[Saved entries]
--*--

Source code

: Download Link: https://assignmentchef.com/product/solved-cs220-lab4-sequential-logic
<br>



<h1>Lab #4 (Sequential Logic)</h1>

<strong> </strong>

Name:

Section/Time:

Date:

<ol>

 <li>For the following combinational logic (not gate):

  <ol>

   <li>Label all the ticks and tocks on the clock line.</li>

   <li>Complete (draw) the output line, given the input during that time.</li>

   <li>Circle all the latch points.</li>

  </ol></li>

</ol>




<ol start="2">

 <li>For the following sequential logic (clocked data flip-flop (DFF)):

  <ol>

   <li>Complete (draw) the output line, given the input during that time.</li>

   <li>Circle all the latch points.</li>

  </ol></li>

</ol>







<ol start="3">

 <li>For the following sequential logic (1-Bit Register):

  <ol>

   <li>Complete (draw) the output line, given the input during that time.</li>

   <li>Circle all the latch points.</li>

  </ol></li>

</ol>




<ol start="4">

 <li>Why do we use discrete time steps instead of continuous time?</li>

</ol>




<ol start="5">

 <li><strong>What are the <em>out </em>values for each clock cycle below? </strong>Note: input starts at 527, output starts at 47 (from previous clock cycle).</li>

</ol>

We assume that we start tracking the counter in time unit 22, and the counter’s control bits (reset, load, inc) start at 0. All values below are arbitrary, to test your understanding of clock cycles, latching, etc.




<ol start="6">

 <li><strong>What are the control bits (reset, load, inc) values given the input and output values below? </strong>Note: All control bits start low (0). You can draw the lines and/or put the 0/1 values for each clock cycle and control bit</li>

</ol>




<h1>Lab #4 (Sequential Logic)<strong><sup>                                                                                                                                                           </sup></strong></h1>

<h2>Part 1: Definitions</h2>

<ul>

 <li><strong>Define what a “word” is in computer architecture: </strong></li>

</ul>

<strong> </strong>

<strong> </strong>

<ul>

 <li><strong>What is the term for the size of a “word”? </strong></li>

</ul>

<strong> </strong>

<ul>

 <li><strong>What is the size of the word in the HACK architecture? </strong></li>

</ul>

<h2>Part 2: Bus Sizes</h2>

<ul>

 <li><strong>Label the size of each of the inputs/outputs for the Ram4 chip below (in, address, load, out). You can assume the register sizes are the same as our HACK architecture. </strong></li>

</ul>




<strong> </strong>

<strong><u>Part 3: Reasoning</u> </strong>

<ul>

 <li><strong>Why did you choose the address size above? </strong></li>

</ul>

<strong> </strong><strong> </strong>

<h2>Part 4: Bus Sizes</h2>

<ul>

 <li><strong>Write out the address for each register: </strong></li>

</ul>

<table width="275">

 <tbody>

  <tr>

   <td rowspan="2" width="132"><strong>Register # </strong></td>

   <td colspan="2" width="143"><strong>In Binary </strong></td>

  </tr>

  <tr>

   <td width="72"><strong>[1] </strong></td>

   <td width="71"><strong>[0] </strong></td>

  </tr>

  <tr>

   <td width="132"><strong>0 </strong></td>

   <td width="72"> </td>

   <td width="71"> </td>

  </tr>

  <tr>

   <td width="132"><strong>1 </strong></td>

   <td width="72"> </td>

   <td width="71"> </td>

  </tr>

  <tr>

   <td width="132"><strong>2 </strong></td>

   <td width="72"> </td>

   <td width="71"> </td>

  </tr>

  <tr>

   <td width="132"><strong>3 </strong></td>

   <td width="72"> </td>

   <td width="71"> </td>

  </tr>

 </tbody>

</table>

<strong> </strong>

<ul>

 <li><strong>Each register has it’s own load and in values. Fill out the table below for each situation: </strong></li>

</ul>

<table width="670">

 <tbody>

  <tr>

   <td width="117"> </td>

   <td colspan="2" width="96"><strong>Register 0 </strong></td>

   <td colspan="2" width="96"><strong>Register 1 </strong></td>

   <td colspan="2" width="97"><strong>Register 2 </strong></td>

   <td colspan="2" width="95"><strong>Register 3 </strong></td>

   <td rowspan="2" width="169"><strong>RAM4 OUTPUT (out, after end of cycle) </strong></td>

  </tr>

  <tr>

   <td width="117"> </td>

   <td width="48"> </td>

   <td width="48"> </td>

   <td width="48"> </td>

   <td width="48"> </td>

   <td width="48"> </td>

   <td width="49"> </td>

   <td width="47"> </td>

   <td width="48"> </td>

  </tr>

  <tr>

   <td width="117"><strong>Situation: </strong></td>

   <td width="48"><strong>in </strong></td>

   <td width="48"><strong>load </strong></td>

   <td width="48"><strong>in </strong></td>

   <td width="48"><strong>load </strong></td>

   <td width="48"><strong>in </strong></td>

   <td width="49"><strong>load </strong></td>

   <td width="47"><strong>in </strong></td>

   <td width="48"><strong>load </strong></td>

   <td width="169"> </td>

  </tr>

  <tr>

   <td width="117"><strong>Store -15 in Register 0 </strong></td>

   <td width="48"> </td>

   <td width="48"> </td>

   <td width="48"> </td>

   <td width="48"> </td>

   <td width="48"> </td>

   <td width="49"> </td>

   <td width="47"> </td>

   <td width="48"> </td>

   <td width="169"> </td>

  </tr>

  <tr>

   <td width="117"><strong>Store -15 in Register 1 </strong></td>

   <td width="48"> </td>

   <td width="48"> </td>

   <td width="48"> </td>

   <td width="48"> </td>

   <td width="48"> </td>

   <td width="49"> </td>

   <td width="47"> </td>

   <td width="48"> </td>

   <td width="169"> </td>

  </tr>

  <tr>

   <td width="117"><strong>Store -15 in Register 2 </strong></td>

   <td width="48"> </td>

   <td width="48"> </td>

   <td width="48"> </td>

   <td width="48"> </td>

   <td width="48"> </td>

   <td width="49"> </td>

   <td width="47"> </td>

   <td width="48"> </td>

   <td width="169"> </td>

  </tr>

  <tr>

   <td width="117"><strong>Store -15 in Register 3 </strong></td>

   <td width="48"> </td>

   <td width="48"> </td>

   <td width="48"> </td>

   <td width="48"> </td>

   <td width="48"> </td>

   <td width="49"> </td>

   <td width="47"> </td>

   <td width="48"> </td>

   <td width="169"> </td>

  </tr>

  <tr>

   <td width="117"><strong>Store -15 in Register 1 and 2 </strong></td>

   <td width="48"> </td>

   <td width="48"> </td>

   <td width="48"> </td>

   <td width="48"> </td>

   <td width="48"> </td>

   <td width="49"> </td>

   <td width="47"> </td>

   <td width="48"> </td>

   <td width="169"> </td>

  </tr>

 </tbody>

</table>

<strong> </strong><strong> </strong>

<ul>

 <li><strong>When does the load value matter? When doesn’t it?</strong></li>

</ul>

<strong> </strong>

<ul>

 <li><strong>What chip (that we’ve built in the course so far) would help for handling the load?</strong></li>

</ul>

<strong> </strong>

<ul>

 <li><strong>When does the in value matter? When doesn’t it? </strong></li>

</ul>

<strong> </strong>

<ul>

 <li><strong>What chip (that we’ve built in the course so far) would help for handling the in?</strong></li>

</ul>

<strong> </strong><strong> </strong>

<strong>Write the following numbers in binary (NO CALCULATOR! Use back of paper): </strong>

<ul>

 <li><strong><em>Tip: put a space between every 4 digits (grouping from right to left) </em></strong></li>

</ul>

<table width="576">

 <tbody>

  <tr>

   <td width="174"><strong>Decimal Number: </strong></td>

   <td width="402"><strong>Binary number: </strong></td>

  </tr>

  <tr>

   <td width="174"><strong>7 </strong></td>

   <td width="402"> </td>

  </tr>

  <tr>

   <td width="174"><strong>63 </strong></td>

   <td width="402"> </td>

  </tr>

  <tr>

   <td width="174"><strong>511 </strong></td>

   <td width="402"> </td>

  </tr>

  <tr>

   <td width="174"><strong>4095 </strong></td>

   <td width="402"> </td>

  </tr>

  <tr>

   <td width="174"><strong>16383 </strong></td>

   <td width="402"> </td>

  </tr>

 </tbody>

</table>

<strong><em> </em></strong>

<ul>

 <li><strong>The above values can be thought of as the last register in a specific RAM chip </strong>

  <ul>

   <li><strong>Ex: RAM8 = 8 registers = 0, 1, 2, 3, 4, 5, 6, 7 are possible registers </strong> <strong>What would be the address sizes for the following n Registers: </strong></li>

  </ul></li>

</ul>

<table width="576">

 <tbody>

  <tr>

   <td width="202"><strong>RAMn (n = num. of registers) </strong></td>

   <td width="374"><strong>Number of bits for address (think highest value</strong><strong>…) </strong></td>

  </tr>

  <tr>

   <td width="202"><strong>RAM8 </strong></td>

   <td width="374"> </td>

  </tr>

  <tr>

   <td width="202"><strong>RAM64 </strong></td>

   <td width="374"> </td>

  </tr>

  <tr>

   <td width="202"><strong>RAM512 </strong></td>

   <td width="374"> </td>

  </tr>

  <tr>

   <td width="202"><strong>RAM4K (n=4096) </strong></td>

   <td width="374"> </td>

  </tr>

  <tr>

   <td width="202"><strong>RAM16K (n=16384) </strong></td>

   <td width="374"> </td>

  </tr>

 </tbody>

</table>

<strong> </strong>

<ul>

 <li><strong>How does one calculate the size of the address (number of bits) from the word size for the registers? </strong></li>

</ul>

--*--

■ Task requirements
Count the lines in the records above that contain "control", please, and give the number without any other words.

■ Task response
2